Among the most recorded Arabic dialects, we find the Algerian dialect.

Our problematic is interested in the task of opinion analysis in texts in Arabic language and more precisely in Algerian dialect. This task is difficult; due to the originality of the subject, the lack of research works and learning corpus the Arabic language complexity and its lexico-syntactic-semantic ambiguities. The Algerian dialect is distinguished by the lack of standard and resources.

It differs from classical Arabic in linguistic representation (phonological and morphological), lexicon and syntactic representation. All these aspects make NLP tools that have been developed for AALP (Automatic Arabic Language Processing) powerless in front of such a dialect.

However, we found that most of the work done is based on the Egyptian and Tunisian dialects. As far as the Algerian dialect is concerned, very few works have touched it.

The works that have dealt with this dialect focus on the linguistic aspect in general, omitting the different possible writings within the social media.

In this study, we aim to explore the field of opinion analysis in Arabic texts and try to address the previous difficulties of the Algerian dialect  opinion analysis which has very little researches and studies, moreover, from a marketing perspective, automated analysis of customer feedback provides very important information, such as what makes customers happy or frustrated, that will help social media companies, business owners and advertisers make effective business decisions, strategies and goals across a range of industries. We use Deep Learning techniques in particular, as the latter have given remarkable results in the English language. We propose to use LSTM (Long Short Term Memory) and CNN (Convolutional Neural Network) as learning techniques and FastText as text representation methods. The results obtained are promising with 85% f-measure.

This article will be organized as follows: Section 1 gives an introduction; the 2nd section presents related works done in the field of Arabic text sentiment analysis. The methodology section describes our contribution, detailed description of the proposed approach and the used corpus The 4th section is dedicated to the results and the evaluation of the suggested model. At the end, we present the conclusion and the perspectives.

2. Related Works

In this section, we review the works done in the area of Arabic text sentiment analysis. 

Al-Smadi et al. [5] provided a state-of-the-art study for sentiment analysis based on the aspect of Arabic hotel reviews using two implementations of long-term memory neural networks (LSTMs). The first is: a character-level BiLSTM with a conditional random field classifier (BiLSTMCRF) for aspect opinion target expressions (OTE) extraction, and the second is: an aspect-based LSTM for aspect sentiment polarity classification. The suggested approaches are assessed using a benchmark dataset of Arab hotel reviews. The results show that these approaches perform better than the baseline search on both aspects with improvement of 39% for the aspectOTE extraction and 6% for the second aspect.
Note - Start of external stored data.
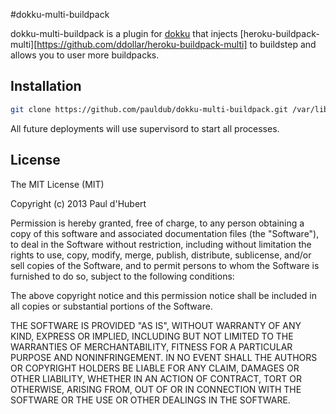 #dokku-multi-buildpack

dokku-multi-buildpack is a plugin for [dokku][dokku] that injects
[heroku-buildpack-multi][https://github.com/ddollar/heroku-buildpack-multi] to buildstep and allows you to user more buildpacks.

## Installation

```sh
git clone https://github.com/pauldub/dokku-multi-buildpack.git /var/lib/dokku/plugins/dokku-multi-buildpack
```

All future deployments will use supervisord to start all processes.

## License

The MIT License (MIT)

Copyright (c) 2013 Paul d'Hubert

Permission is hereby granted, free of charge, to any person obtaining a copy
of this software and associated documentation files (the "Software"), to deal
in the Software without restriction, including without limitation the rights
to use, copy, modify, merge, publish, distribute, sublicense, and/or sell
copies of the Software, and to permit persons to whom the Software is
furnished to do so, subject to the following conditions:

The above copyright notice and this permission notice shall be included in
all copies or substantial portions of the Software.

THE SOFTWARE IS PROVIDED "AS IS", WITHOUT WARRANTY OF ANY KIND, EXPRESS OR
IMPLIED, INCLUDING BUT NOT LIMITED TO THE WARRANTIES OF MERCHANTABILITY,
FITNESS FOR A PARTICULAR PURPOSE AND NONINFRINGEMENT. IN NO EVENT SHALL THE
AUTHORS OR COPYRIGHT HOLDERS BE LIABLE FOR ANY CLAIM, DAMAGES OR OTHER
LIABILITY, WHETHER IN AN ACTION OF CONTRACT, TORT OR OTHERWISE, ARISING FROM,
OUT OF OR IN CONNECTION WITH THE SOFTWARE OR THE USE OR OTHER DEALINGS IN THE
SOFTWARE.

[dokku]: https://github.com/progrium/dokku
[super]: http://supervisord.org
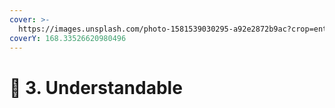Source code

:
 ```yaml
---
cover: >-
  https://images.unsplash.com/photo-1581539030295-a92e2872b9ac?crop=entropy&cs=tinysrgb&fm=jpg&ixid=MnwxOTcwMjR8MHwxfHNlYXJjaHwxfHxva2F5fGVufDB8fHx8MTY2MjExNTU1OQ&ixlib=rb-1.2.1&q=80
coverY: 168.33526620980496
---
```


# 🙌 3. Understandable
Abdelli et al. [6] have applied two supervised approaches: Support Vector Machines (SVM) and Deep Learning, for the Algerian dialect and the Modern Arabic sentiment analysis on a big annotated dataset taken from various Arabic Algerian sources. The conclusions showed promising results.

Another work that has used the traditional Machine Learning algorithms and the models of Deep Learning (CNN and RNN) on corpus obtained from social media (YouTube, Twitter and Facebook) concerning the Hirak 19, written in Algerian develovep by Mazari and Djeffal in the study [7]. The results have been positively demonstrated with 63.28% of accuracy (CNN) and 60.97% (RNN) of cross validation tests.

An effective Bidirectional LSTM model (BiLSTM) was investigated to improve Arabic Sentiment Analysis, using Forward-Backward to encapsulate the contextual information of Arabic feature sequences, it was proposed by Elfaik [8]. The experimental results of six benchmark datasets for sentiment analysis showed that this model outperforms the state-of-art deep learning models and the baseline classical machine learning methods.

Klouche et al. [9] have proposed a new approach to analyze the Algerian dialect sentiments for the benefit of the Algerian Telephone Operator Ooredoo based on CNN and SVM classifier from the machine learning approach that has used to classify the polarity of the data. Experimental results have revealed that deep learning approaches perform better than sentiment traditional methods.

Saleh et al. [10] have used five regular ML techniques: LR, Decision Tree (DT), KNearest Neighbor (KNN), Naive Bayes (NB) and RF with three different of pre-trained Deep Learning (DL) models: Long Short-Term Memory (LSTM), Recurrent Neural Network (RNN), Gated Recurrent Unit (GRU) to enhance the performance of models for predicting Arabic sentiment analysis, using three benchmarks Arabic dataset. Parameters of Machine Learning (ML) and DL have been optimized using Grid search and KerasTuner, respectively. As conclusion, the proposed ensemble model has achieved the best performance for each dataset compared with other models.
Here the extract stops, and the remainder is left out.